A team of scientists has created a silver that’s 42 percent stronger than the previous world record, making it the strongest silver to date.
Different metals come with various forms of defects. While some metals like Cesium are exceptionally soft, others are very brittle. This makes it necessary to create alloys or heavy mixtures of materials to make them stronger.
There was just one problem.
The stronger these metals get, the less electrical conductivity they have. So, researchers have always wondered if they could make a durable metal that would also retain its electroconductivity.
Such a breakthrough would create a new category of material that’ll overcome the trade-off between a material’s strength and its ability to transmit electricity.
Well, a team of researchers did just that when they created the world’s strongest silver.
In a statement to the press, a materials scientist and mechanical engineering professor at the University of Vermont who co-led the new study, Frederic Sansoz, said:
“We’ve discovered a new mechanism at work at the nanoscale that allows us to make metals that are much stronger than anything ever made before—while not losing any electrical conductivity.”
How is this possible, you ask?
How the Strongest Silver Can Also Carry Electrical Current
To get rid of the defects in silver, the researchers introduced a trace amount of copper into the element. The smaller copper atoms became attracted to these defects and moved in both the grain boundaries and twin boundaries in the silver.
The result was a super-strong form of the metal.
Thanks to the tiny copper impurities within the silver, the defects are unable to move, creating the strongest silver.
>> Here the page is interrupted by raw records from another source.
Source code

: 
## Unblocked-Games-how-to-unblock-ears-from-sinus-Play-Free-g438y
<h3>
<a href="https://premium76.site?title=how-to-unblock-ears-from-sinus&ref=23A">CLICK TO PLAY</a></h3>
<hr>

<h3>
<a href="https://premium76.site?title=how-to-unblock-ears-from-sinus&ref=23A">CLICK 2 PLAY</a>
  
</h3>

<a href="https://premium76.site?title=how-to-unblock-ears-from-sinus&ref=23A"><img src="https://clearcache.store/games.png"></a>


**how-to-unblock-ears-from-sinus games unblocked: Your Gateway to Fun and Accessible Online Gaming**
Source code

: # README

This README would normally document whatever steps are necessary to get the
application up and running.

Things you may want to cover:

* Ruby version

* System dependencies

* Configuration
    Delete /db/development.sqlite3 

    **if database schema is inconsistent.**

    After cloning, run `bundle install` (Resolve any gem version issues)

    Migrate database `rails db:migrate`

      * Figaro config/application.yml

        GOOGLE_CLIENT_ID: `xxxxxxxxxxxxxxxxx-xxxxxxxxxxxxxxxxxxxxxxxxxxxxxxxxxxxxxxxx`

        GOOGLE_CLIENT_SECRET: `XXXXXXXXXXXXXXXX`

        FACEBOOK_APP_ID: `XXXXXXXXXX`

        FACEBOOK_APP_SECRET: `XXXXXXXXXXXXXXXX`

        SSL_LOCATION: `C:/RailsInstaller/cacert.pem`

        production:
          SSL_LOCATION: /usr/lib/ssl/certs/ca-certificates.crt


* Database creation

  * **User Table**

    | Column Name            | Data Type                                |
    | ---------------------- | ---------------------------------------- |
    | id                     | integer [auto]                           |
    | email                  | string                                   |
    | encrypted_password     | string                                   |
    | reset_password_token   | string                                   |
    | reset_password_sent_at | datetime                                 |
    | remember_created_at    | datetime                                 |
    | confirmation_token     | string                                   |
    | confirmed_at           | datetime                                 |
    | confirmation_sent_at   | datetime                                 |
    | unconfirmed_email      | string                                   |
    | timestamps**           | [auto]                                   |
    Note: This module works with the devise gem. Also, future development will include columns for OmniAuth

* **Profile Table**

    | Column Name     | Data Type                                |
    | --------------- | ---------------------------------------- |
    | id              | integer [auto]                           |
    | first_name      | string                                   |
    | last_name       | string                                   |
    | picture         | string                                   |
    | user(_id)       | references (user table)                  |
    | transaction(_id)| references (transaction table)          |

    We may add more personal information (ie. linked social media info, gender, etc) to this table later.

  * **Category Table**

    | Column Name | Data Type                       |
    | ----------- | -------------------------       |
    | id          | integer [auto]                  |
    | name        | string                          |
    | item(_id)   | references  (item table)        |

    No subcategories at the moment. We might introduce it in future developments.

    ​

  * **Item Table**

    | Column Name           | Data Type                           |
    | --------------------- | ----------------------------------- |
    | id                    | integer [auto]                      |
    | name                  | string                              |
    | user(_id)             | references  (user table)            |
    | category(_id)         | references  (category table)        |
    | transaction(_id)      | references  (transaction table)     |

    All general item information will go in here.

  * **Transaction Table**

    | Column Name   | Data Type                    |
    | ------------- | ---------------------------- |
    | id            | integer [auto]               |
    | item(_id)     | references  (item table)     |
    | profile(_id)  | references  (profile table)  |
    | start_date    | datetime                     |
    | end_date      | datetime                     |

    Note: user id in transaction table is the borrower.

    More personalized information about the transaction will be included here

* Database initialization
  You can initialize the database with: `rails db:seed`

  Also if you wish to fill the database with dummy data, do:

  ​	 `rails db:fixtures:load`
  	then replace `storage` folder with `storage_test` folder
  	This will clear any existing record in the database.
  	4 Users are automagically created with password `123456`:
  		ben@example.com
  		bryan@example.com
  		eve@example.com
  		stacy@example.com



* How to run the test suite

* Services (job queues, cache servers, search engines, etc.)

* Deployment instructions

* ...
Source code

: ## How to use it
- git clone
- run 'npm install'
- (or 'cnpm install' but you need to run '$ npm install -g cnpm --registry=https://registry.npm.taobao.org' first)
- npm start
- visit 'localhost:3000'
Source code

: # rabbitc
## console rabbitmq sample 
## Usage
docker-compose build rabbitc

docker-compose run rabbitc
Also, the quantity of the contaminants is so negligible – about one percent of the total – that it did not compromise silver’s rich electrical conductivity.
“The copper atom impurities go along each interface and not in between. So they don’t disrupt the electrons that are propagating through,” Sansoz noted.
The heat-treated version of the copper-laced silver is even more impressive. To the researchers’ surprise, it exceeded the hardness measure of what was believed to be the theoretical maximum.
The basic science that this study employed could be a game-changer. It could lead to advances in technology such as lighter airplanes, more efficient solar cells, and safer nuclear plants.
Sansoz noted:
“When you can make the material stronger, you can use less of it, and it lasts longer. And being electrically conductive is crucial to many applications.”